“Ultimately, this will tie in to the science of urban and metro areas, looking at optimizing entire systems where human beings play a key role, including the power grid, cybersecurity, traffic and transportation systems, communication, development, and the environment,” Jandhyala says.
The NIAC provides a conduit to “real-world problems”—critical to training data scientists—being tackled by PNNL in these and other areas, Jandhyala says. “Here’s where the connection to PNNL becomes very important, because there’s datasets which nobody else can have access to,” he says.
The lab is participating in some of the most data-intensive projects in the world right now. For example, it is preparing to host data from the Belle II high-energy particle physics experiments, which will be performed in Japan, beginning in 2015.
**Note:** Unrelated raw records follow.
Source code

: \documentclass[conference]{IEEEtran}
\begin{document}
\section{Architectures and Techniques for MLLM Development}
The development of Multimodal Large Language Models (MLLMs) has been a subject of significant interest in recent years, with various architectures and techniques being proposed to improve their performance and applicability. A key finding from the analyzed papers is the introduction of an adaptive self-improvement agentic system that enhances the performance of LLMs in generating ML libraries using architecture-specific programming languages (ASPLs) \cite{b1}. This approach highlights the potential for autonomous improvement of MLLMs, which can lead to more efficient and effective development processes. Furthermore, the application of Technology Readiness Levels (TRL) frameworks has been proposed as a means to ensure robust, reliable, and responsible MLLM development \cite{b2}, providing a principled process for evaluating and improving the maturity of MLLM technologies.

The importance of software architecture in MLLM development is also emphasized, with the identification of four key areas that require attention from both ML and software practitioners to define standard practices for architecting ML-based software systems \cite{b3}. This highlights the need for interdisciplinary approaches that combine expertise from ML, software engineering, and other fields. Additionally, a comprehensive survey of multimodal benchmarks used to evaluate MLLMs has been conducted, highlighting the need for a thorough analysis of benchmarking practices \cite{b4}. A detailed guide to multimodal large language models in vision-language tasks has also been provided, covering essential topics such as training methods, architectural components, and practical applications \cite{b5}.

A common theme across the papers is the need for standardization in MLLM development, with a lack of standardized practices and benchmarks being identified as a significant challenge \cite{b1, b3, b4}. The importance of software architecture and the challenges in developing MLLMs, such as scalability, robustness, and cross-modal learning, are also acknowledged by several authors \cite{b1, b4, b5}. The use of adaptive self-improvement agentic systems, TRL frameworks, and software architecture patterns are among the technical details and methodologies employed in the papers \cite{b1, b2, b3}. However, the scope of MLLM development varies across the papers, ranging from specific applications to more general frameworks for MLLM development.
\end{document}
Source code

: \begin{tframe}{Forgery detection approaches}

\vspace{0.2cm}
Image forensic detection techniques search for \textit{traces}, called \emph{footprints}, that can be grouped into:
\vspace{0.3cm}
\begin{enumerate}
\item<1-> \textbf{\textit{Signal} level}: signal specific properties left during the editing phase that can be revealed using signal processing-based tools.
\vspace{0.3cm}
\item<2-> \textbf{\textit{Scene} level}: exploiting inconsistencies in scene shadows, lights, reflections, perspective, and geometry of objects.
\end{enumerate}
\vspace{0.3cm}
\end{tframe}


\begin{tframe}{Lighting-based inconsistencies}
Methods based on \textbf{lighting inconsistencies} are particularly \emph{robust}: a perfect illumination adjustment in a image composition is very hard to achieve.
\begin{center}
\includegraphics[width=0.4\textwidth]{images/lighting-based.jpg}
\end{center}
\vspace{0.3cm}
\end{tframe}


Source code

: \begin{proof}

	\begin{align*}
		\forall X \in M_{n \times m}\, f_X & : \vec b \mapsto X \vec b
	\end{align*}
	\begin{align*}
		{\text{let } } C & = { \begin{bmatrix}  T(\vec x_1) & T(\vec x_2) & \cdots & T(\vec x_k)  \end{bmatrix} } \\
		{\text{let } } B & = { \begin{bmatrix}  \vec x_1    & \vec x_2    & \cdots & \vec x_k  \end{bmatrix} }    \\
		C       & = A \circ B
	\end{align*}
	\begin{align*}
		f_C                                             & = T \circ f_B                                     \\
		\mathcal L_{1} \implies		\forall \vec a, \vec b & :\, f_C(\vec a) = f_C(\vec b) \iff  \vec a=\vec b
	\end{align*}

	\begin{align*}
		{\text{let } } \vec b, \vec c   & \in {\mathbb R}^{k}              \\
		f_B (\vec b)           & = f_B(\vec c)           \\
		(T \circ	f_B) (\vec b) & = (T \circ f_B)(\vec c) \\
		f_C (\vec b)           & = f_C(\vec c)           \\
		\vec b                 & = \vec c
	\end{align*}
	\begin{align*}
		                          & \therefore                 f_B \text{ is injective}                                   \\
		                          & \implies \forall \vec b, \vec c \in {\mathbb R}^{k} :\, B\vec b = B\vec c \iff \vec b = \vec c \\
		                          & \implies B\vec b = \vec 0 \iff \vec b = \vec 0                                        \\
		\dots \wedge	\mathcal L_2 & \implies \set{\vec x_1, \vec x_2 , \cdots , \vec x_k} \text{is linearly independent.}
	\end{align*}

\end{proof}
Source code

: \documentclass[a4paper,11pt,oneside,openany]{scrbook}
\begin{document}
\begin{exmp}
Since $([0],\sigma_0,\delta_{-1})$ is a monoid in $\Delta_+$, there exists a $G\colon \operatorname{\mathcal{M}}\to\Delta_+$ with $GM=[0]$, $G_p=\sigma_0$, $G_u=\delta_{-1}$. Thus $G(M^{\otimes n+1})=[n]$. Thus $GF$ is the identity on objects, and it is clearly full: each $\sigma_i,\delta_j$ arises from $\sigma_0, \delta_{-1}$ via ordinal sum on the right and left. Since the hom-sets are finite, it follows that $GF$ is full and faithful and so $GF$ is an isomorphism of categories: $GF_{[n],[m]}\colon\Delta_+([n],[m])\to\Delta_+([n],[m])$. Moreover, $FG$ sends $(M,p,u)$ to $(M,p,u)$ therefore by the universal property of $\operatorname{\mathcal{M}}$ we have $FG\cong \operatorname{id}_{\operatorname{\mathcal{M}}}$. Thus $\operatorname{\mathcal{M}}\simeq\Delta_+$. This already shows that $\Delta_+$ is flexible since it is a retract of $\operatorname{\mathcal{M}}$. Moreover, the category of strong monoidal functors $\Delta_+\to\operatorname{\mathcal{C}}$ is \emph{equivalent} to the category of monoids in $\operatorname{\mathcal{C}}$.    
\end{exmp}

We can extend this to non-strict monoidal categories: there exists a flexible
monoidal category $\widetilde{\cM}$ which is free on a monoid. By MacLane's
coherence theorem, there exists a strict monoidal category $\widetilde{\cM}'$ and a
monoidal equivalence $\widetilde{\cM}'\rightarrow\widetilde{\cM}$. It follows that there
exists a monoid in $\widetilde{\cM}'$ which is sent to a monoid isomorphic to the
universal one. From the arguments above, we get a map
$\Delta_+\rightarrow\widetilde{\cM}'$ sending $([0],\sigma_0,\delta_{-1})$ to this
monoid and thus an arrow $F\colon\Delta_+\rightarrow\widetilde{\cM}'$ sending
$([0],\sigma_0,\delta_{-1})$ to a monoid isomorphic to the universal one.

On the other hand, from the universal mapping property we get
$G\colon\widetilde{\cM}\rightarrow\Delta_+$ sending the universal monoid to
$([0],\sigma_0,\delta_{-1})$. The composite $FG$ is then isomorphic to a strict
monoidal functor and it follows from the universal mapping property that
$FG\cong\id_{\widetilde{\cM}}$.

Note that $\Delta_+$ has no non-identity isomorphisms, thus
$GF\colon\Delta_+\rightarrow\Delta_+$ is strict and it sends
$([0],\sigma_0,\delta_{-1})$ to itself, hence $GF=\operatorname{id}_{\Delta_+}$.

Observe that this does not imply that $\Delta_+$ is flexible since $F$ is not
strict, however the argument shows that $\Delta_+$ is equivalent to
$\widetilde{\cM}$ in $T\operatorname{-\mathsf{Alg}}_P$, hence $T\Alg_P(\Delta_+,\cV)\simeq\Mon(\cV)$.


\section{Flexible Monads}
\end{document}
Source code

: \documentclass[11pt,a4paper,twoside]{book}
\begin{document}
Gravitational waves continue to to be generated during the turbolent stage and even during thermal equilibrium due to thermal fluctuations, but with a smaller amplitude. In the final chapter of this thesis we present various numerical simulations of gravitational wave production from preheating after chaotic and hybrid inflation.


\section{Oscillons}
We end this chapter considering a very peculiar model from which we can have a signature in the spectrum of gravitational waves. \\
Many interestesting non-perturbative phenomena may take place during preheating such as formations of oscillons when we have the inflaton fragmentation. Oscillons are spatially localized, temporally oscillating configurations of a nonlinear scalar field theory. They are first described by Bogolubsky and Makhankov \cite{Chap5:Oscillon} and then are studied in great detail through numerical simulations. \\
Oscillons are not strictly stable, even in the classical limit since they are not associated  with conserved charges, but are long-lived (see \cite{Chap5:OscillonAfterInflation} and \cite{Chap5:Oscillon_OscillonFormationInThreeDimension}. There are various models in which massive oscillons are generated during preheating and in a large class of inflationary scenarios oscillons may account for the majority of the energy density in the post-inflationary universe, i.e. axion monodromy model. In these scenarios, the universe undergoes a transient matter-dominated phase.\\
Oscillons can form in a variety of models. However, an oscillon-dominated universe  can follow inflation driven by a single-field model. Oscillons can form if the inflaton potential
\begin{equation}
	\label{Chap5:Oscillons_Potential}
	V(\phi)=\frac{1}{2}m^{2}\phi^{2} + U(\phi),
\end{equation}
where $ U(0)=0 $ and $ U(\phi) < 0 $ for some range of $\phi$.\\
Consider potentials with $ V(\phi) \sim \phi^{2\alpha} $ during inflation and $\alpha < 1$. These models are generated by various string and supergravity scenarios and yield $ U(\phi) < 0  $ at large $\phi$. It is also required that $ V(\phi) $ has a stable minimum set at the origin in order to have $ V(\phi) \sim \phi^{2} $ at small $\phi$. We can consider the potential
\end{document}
PNNL’s relationship with the Belle project, hosted at KEK in Japan, deepened after the 2011 Fukushima earthquake and tsunami, when PNNL stepped in to help the international community of scientists carry on with data analysis of the Belle experiment, says Dick Russell, manager of high-performance computing in the energy cluster of PNNL’s Computational Science and Mathematics Division.
Some 240 petabytes of raw data are expected to be stored at PNNL, more than the projected output of the Large Hadron Collider at CERN. “Right now we think it’s one of the biggest envisaged datasets,” Russell says.
Work is going on now at PNNL to help design the experimental apparatus and plan for transferring a full backup copy of the data from Japan via undersea cables.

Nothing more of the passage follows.